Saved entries
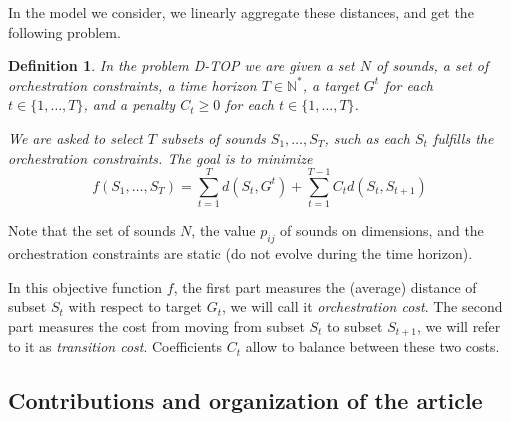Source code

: \documentclass[a4paper]{book}
\newtheorem{definition}{Definition}
\newcommand{\dyn}{{\sc D-TOP }}
\begin{document}
In the model we consider, we linearly aggregate these distances, and get the following problem.


\begin{definition}
In the problem \dyn we are given a set $N$ of sounds, a set of orchestration constraints, a time horizon $T \in \mathbb{N}^*$, a target $G^t$ for each $t\in \{1,\dots,T\}$, and a penalty $C_t\geq 0$ for each $t\in \{1,\dots,T\}$.

We are asked to select $T$ subsets of sounds $S_{1},\dots,S_T$, such as each $S_t$ fulfills the orchestration constraints. The goal is to minimize 
$$f(S_1,\dots,S_T)=\sum_{t=1}^T d(S_t,G^t)+\sum_{t=1}^{T-1} C_t d(S_t,S_{t+1})$$

\end{definition}
Note that the set of sounds $N$, the value $p_{ij}$ of sounds on dimensions, and the orchestration constraints are static (do not evolve during the time horizon). 

In this objective function $f$, the first part measures the (average) distance of subset $S_t$ with respect to target $G_t$, we will call it {\it orchestration cost}. The second part measures  the cost from moving from subset $S_t$ to subset $S_{t+1}$, we will refer to it as {\it transition cost}. Coefficients $C_t$ allow to balance between these two costs.

\subsection{Contributions and organization of the article}
\end{document}
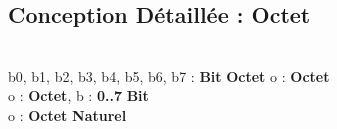 \subsection{Conception Détaillée : Octet}

\begin{algorithme}
    \\
    {b0, b1, b2, b3, b4, b5, b6, b7 : \textbf{Bit}}
    {\textbf{Octet}}
    {}
    {o : \textbf{Octet}}
    {  		
    }
    \\
    {o : \textbf{Octet}, b : \textbf{0..7}}
    {\textbf{Bit}}
    {}
    {}
    {
    }
 	\\
    {o : \textbf{Octet}}
    {\textbf{Naturel}}
    {}
    {}
	{   
    {
    }
    }  
\end{algorithme}
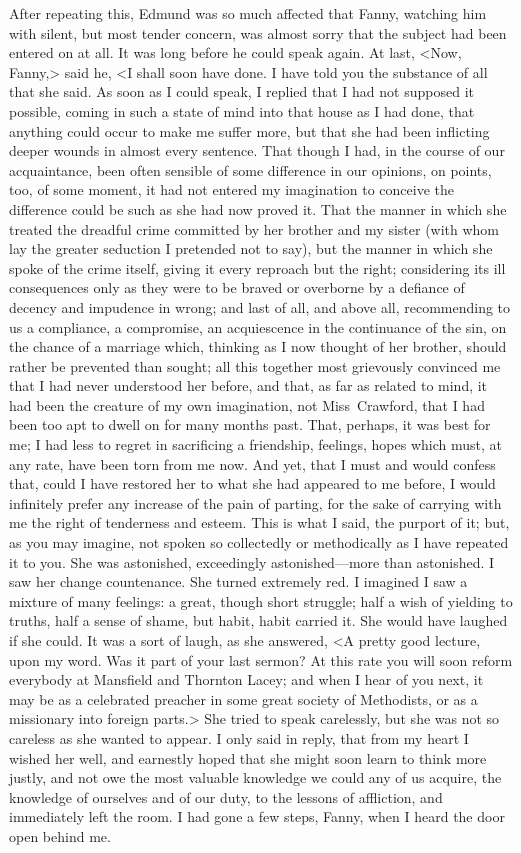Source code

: After repeating this, Edmund was so much affected that Fanny, watching him with silent, but most tender concern, was almost sorry that the subject had been entered on at all. It was long before he could speak again. At last, <Now, Fanny,> said he, <I shall soon have done. I have told you the substance of all that she said. As soon as I could speak, I replied that I had not supposed it possible, coming in such a state of mind into that house as I had done, that anything could occur to make me suffer more, but that she had been inflicting deeper wounds in almost every sentence. That though I had, in the course of our acquaintance, been often sensible of some difference in our opinions, on points, too, of some moment, it had not entered my imagination to conceive the difference could be such as she had now proved it. That the manner in which she treated the dreadful crime committed by her brother and my sister (with whom lay the greater seduction I pretended not to say), but the manner in which she spoke of the crime itself, giving it every reproach but the right; considering its ill consequences only as they were to be braved or overborne by a defiance of decency and impudence in wrong; and last of all, and above all, recommending to us a compliance, a compromise, an acquiescence in the continuance of the sin, on the chance of a marriage which, thinking as I now thought of her brother, should rather be prevented than sought; all this together most grievously convinced me that I had never understood her before, and that, as far as related to mind, it had been the creature of my own imagination, not Miss~Crawford, that I had been too apt to dwell on for many months past. That, perhaps, it was best for me; I had less to regret in sacrificing a friendship, feelings, hopes which must, at any rate, have been torn from me now. And yet, that I must and would confess that, could I have restored her to what she had appeared to me before, I would infinitely prefer any increase of the pain of parting, for the sake of carrying with me the right of tenderness and esteem. This is what I said, the purport of it; but, as you may imagine, not spoken so collectedly or methodically as I have repeated it to you. She was astonished, exceedingly astonished—more than astonished. I saw her change countenance. She turned extremely red. I imagined I saw a mixture of many feelings: a great, though short struggle; half a wish of yielding to truths, half a sense of shame, but habit, habit carried it. She would have laughed if she could. It was a sort of laugh, as she answered, <A pretty good lecture, upon my word. Was it part of your last sermon? At this rate you will soon reform everybody at Mansfield and Thornton Lacey; and when I hear of you next, it may be as a celebrated preacher in some great society of Methodists, or as a missionary into foreign parts.> She tried to speak carelessly, but she was not so careless as she wanted to appear. I only said in reply, that from my heart I wished her well, and earnestly hoped that she might soon learn to think more justly, and not owe the most valuable knowledge we could any of us acquire, the knowledge of ourselves and of our duty, to the lessons of affliction, and immediately left the room. I had gone a few steps, Fanny, when I heard the door open behind me. 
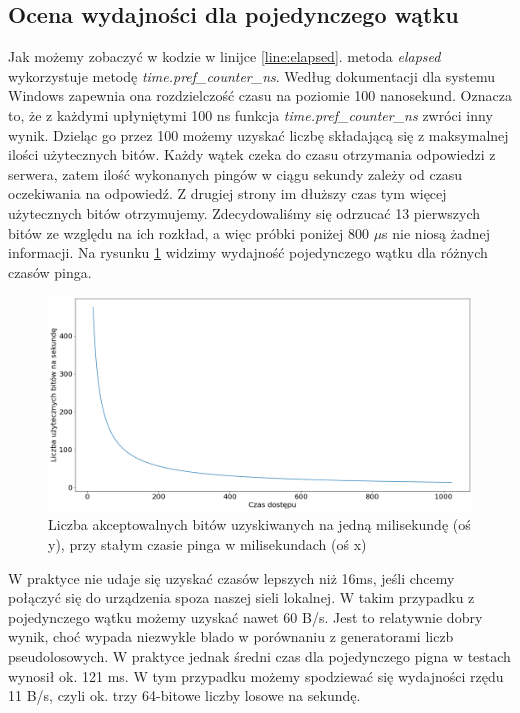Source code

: \subsection{Ocena wydajności dla pojedynczego wątku}
\sloppy Jak możemy zobaczyć w kodzie w linijce \ref{line:elapsed}. metoda \emph{elapsed} wykorzystuje metodę \emph{time.pref\_counter\_ns}. Według dokumentacji \cite{PythonTimeDoc} dla systemu Windows zapewnia ona rozdzielczość czasu na poziomie 100 nanosekund. Oznacza to, że z każdymi upłyniętymi 100 ns funkcja \emph{time.pref\_counter\_ns} zwróci inny wynik. Dzieląc go przez 100 możemy uzyskać liczbę składającą się z maksymalnej ilości użytecznych bitów. Każdy wątek czeka do czasu otrzymania odpowiedzi z serwera, zatem ilość wykonanych pingów w ciągu sekundy zależy od czasu oczekiwania na odpowiedź. Z drugiej strony im dłuższy czas tym więcej użytecznych bitów otrzymujemy. Zdecydowaliśmy się odrzucać 13 pierwszych bitów ze względu na ich rozkład, a więc próbki poniżej 800 $\mu$s nie niosą żadnej informacji. Na rysunku \ref{fig:generated_bits_in_time} widzimy wydajność pojedynczego wątku dla różnych czasów pinga.
\begin{figure}[!htp]
    \centering
    \includegraphics[width=15cm]{generated_bits_in_time}
    \caption{Liczba akceptowalnych bitów uzyskiwanych na jedną milisekundę (oś y), przy stałym czasie pinga w milisekundach (oś x) }
    \label{fig:generated_bits_in_time}
\end{figure}
W praktyce nie udaje się uzyskać czasów lepszych niż 16ms, jeśli chcemy połączyć się do urządzenia spoza naszej sieli lokalnej. W takim przypadku z pojedynczego wątku możemy uzyskać nawet 60 B/s. Jest to relatywnie dobry wynik, choć wypada niezwykle blado w porównaniu z generatorami liczb pseudolosowych. W praktyce jednak średni czas dla pojedynczego pigna w testach wynosił ok. 121 ms. W tym przypadku możemy spodziewać się wydajności rzędu 11 B/s, czyli ok. trzy 64-bitowe liczby losowe na sekundę.  
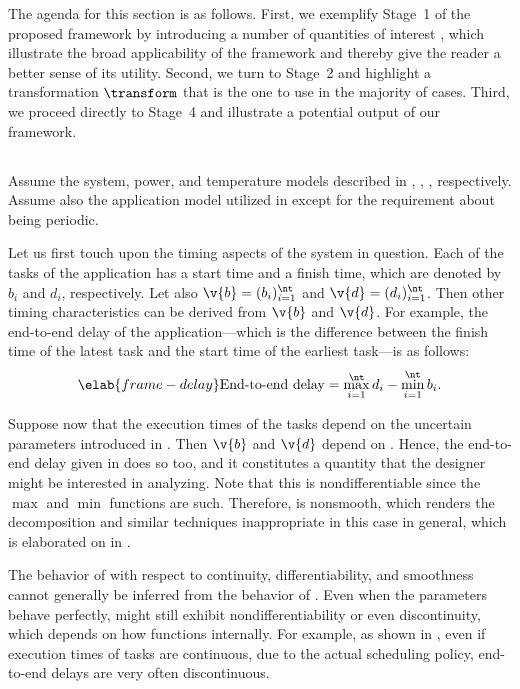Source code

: The agenda for this section is as follows. First, we exemplify Stage~1 of the
proposed framework by introducing a number of quantities of interest \g, which
illustrate the broad applicability of the framework and thereby give the reader
a better sense of its utility. Second, we turn to Stage~2 and highlight a
transformation $\transform$ that is the one to use in the majority of cases.
Third, we proceed directly to Stage~4 and illustrate a potential output of our
framework.

\subsection{\problemtitle}

Assume the system, power, and temperature models described in
, , , respectively.
Assume also the application model utilized in 
except for the requirement about being periodic.

Let us first touch upon the timing aspects of the system in question. Each of
the \nt tasks of the application has a start time and a finish time, which are
denoted by $b_i$ and $d_i$, respectively. Let also $\v{b} = (b_i)_{i = 1}^\nt$
and $\v{d} = (d_i)_{i = 1}^\nt$. Then other timing characteristics can be
derived from $\v{b}$ and $\v{d}$. For example, the end-to-end delay of the
application---which is the difference between the finish time of the latest task
and the start time of the earliest task---is as follows:
\begin{equation} \elab{frame-delay}
  \text{End-to-end delay}
  = \max_{i = 1}^\nt d_i - \min_{i = 1}^\nt b_i.
\end{equation}

Suppose now that the execution times of the tasks depend on the uncertain
parameters \vu introduced in . Then $\v{b}$ and $\v{d}$
depend on \vu. Hence, the end-to-end delay given in  does so
too, and it constitutes a quantity \g that the designer might be interested in
analyzing. Note that this \g is nondifferentiable since the $\max$ and $\min$
functions are such. Therefore, \g is nonsmooth, which renders the 
decomposition and similar techniques inappropriate in this case in general,
which is elaborated on in .

\begin{remark} 
The behavior of \g with respect to continuity, differentiability, and smoothness
cannot generally be inferred from the behavior of \vu. Even when the parameters
behave perfectly, \g might still exhibit nondifferentiability or even
discontinuity, which depends on how \g functions internally. For example, as
shown in \cite{tanasa2015}, even if execution times of tasks are continuous, due
to the actual scheduling policy, end-to-end delays are very often discontinuous.
\end{remark}

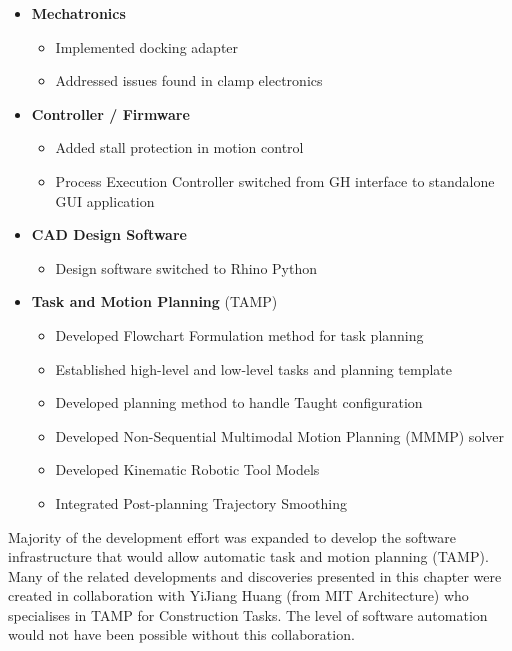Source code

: \begin{itemize}
	\item \textbf{Mechatronics}

\begin{itemize}
	\item Implemented docking adapter

	\item Addressed issues found in clamp electronics

\end{itemize}
	\item \textbf{Controller / Firmware}

\begin{itemize}
	\item Added stall protection in motion control

	\item Process Execution Controller switched from GH interface to standalone GUI application

\end{itemize}
	\item \textbf{CAD Design Software}

\begin{itemize}
	\item Design software switched to Rhino Python

\end{itemize}
	\item \textbf{Task and Motion Planning }(TAMP)

\begin{itemize}
	\item Developed Flowchart Formulation method for task planning

	\item Established high-level and low-level tasks and planning template

	\item Developed planning method to handle Taught configuration

	\item Developed Non-Sequential Multimodal Motion Planning (MMMP) solver

	\item Developed Kinematic Robotic Tool Models

	\item Integrated Post-planning Trajectory Smoothing

\end{itemize}
\end{itemize}
Majority of the development effort was expanded to develop the software infrastructure that would allow automatic task and motion planning (TAMP). Many of the related developments and discoveries presented in this chapter were created in collaboration with YiJiang Huang (from MIT Architecture) who specialises in TAMP for Construction Tasks. The level of software automation would not have been possible without this collaboration.


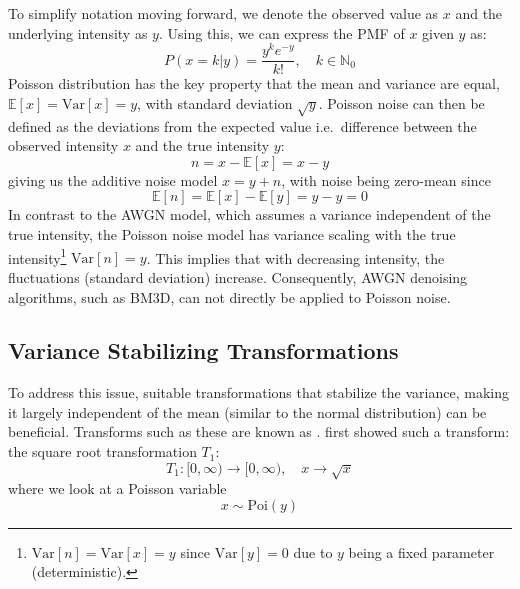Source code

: To simplify notation moving forward, we denote the observed value as $x$ and the underlying intensity as $y$. Using this, we can express the \gls{PMF} of $x$ given $y$  as:
\begin{equation}\label{eq:poisson-pmf-1}
    P(x = k| y) = \frac{y^k e^{-y}}{k!} , \quad k \in \mathbb{N}_0
\end{equation}
Poisson distribution has the key property that the mean and variance are equal, $\mathbb{E}[x] = \text{Var}[x] = y$, with standard deviation $\sqrt{y}$. Poisson noise can then be defined as the deviations from the expected value i.e.\ difference between the observed intensity $x$ and the true intensity $y$:
\begin{equation}\label{eq:poisson-noise}
    n = x - \mathbb{E}[x] = x - y
\end{equation}
giving us the additive noise model $x = y + n$, with noise being zero-mean since
\begin{equation}\label{eq:zero-mean-noise}
    \mathbb{E}[n] = \mathbb{E}[x] - \mathbb{E}[y] = y - y = 0
\end{equation}
In contrast to the \gls{AWGN} model, which assumes a variance independent of the true intensity, the Poisson noise model has variance scaling with the true intensity\footnote{$\text{Var}[n] = \text{Var}[x] = y$ since $\text{Var}[y] = 0$ due to $y$ being a fixed parameter (deterministic).} $\text{Var}[n] = y$. This implies that with decreasing intensity, the fluctuations (standard deviation) increase. Consequently, \gls{AWGN} denoising algorithms, such as \gls{BM3D}, can not directly be applied to Poisson noise.

\subsection{Variance Stabilizing Transformations}\label{sec:variance-stabilizing-transformations}
To address this issue, suitable transformations that stabilize the variance, making it largely independent of the mean (similar to the normal distribution) can be beneficial. Transforms such as these are known as . \citeauthor{bartlettSquareRootTransformation1936} \cite{bartlettSquareRootTransformation1936} first showed such a transform: the square root transformation $T_1$:
\begin{equation}
    T_1: [0, \infty) \to [0, \infty), \quad x \to \sqrt{x}
\end{equation}
where we look at a Poisson variable
\begin{equation}\label{eq:poisson-pmf-2}
    x \sim \text{Poi}(y)
\end{equation}


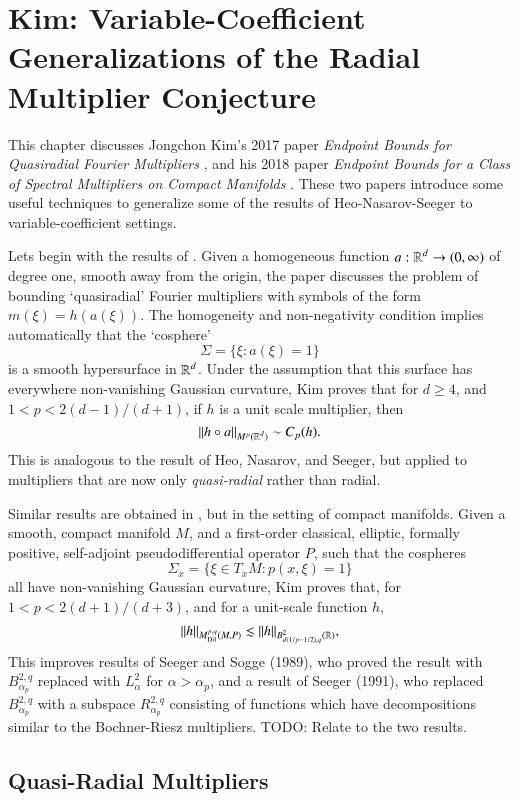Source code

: \chapter[Kim: Variable Coefficient Generalizations of the RMC]{Kim: Variable-Coefficient Generalizations of the Radial Multiplier Conjecture}

This chapter discusses Jongchon Kim's 2017 paper \emph{Endpoint Bounds for Quasiradial Fourier Multipliers} \cite{KimQuasiradial}, and his 2018 paper \emph{Endpoint Bounds for a Class of Spectral Multipliers on Compact Manifolds} \cite{KimSpectral}. These two papers introduce some useful techniques to generalize some of the results of Heo-Nasarov-Seeger to variable-coefficient settings.

Lets begin with the results of \cite{KimQuasiradial}. Given a homogeneous function $a: \operatorname{\mathbb{R}}^d \to (0,\infty)$ of degree one, smooth away from the origin, the paper discusses the problem of bounding `quasiradial' Fourier multipliers with symbols of the form $m(\xi) = h(a(\xi))$. The homogeneity and non-negativity condition implies automatically that the `cosphere'
%
\[ \Sigma = \{ \xi : a(\xi) = 1 \} \]
%
is a smooth hypersurface in $\operatorname{\mathbb{R}}^d$. Under the assumption that this surface has everywhere non-vanishing Gaussian curvature, Kim proves that for $d \geq 4$, and $1 < p < 2(d-1)/(d+1)$, if $h$ is a unit scale multiplier, then
%
\[ \| h \circ a \|_{M^p(\operatorname{\mathbb{R}}^d)} \sim C_p(h). \]
%
This is analogous to the result of Heo, Nasarov, and Seeger, but applied to multipliers that are now only \emph{quasi-radial} rather than radial.

Similar results are obtained in \cite{KimSpectral}, but in the setting of compact manifolds. Given a smooth, compact manifold $M$, and a first-order classical, elliptic, formally positive, self-adjoint pseudodifferential operator $P$, such that the cospheres
%
\[ \Sigma_x = \{ \xi \in T_x M : p(x,\xi) = 1 \} \]
%
all have non-vanishing Gaussian curvature, Kim proves that, for $1 < p < 2(d+1)/(d+3)$, and for a unit-scale function $h$,
%
\[ \| h \|_{M^{p,q}_{\text{Dil}}(M,P)} \lesssim \| h \|_{B^2_{d(1/p - 1/2),q}(\operatorname{\mathbb{R}})}, \]
%
This improves results of Seeger and Sogge (1989), who proved the result with $B^{2,q}_{\alpha_p}$ replaced with $L^2_\alpha$ for $\alpha > \alpha_p$, and a result of Seeger (1991), who replaced $B^{2,q}_{\alpha_p}$ with a subspace $R^{2,q}_{\alpha_p}$ consisting of functions which have decompositions similar to the Bochner-Riesz multipliers. TODO: Relate to the two results.

\section{Quasi-Radial Multipliers}

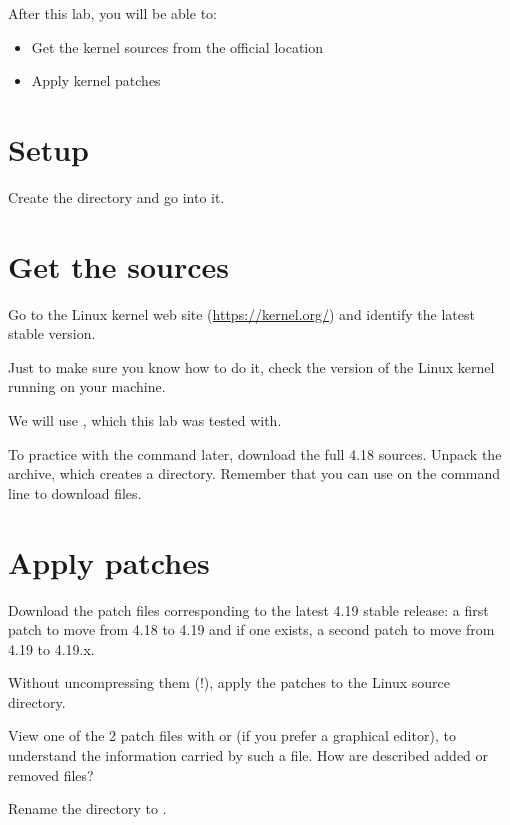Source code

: 
After this lab, you will be able to:
\begin{itemize}
\item Get the kernel sources from the official location
\item Apply kernel patches
\end{itemize}

\section{Setup}

Create the  directory and go into it.

\section{Get the sources}

Go to the Linux kernel web site (\url{https://kernel.org/}) and
identify the latest stable version.

Just to make sure you know how to do it, check the version of the
Linux kernel running on your machine.

We will use , which this lab was tested with.

To practice with the  command later, download the full 4.18
sources. Unpack the archive, which creates a 
directory. Remember that you can use  on the command
line to download files.

\section{Apply patches}

Download the patch files corresponding to the latest 4.19 stable
release: a first patch to move from 4.18 to 4.19 and if one exists,
a second patch to move from 4.19 to 4.19.x.

Without uncompressing them (!), apply the patches to the Linux
source directory.

View one of the 2 patch files with  or 
(if you prefer a graphical editor), to understand the information carried
by such a file. How are described added or removed files?

Rename the  directory to .
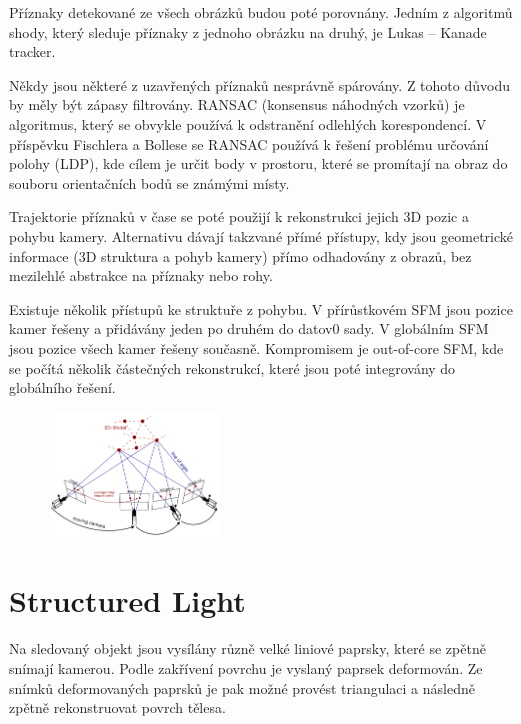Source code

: Příznaky detekované ze všech obrázků budou poté porovnány. Jedním z algoritmů shody, který sleduje příznaky z jednoho obrázku na druhý, je Lukas – Kanade tracker.

Někdy jsou některé z uzavřených příznaků nesprávně spárovány. Z tohoto důvodu by měly být zápasy filtrovány. RANSAC (konsensus náhodných vzorků) je algoritmus, který se obvykle používá k odstranění odlehlých korespondencí. V příspěvku Fischlera a Bollese se RANSAC používá k řešení problému určování polohy (LDP), kde cílem je určit body v prostoru, které se promítají na obraz do souboru orientačních bodů se známými místy. 

Trajektorie příznaků v čase se poté použijí k rekonstrukci jejich 3D pozic a pohybu kamery. Alternativu dávají takzvané přímé přístupy, kdy jsou geometrické informace (3D struktura a pohyb kamery) přímo odhadovány z obrazů, bez mezilehlé abstrakce na příznaky nebo rohy.

Existuje několik přístupů ke struktuře z pohybu. V přírůstkovém SFM jsou pozice kamer řešeny a přidávány jeden po druhém do datov0 sady. V globálním SFM jsou pozice všech kamer řešeny současně. Kompromisem je out-of-core SFM, kde se počítá několik částečných rekonstrukcí, které jsou poté integrovány do globálního řešení. 

\begin{figure}[H]
 \centering
 \includegraphics[width=0.4\textwidth]{assets/10_SFM.png}
\end{figure}

\section{Structured Light}
Na sledovaný objekt jsou vysílány různě velké liniové paprsky, které se zpětně snímají kamerou. Podle zakřívení povrchu je vyslaný paprsek deformován. Ze snímků deformovaných paprsků je pak možné provést triangulaci a následně zpětně rekonstruovat povrch tělesa.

EXERCISE –
Line count for "directory": determine it from the data and answer with the number by itself.

ANSWER –
4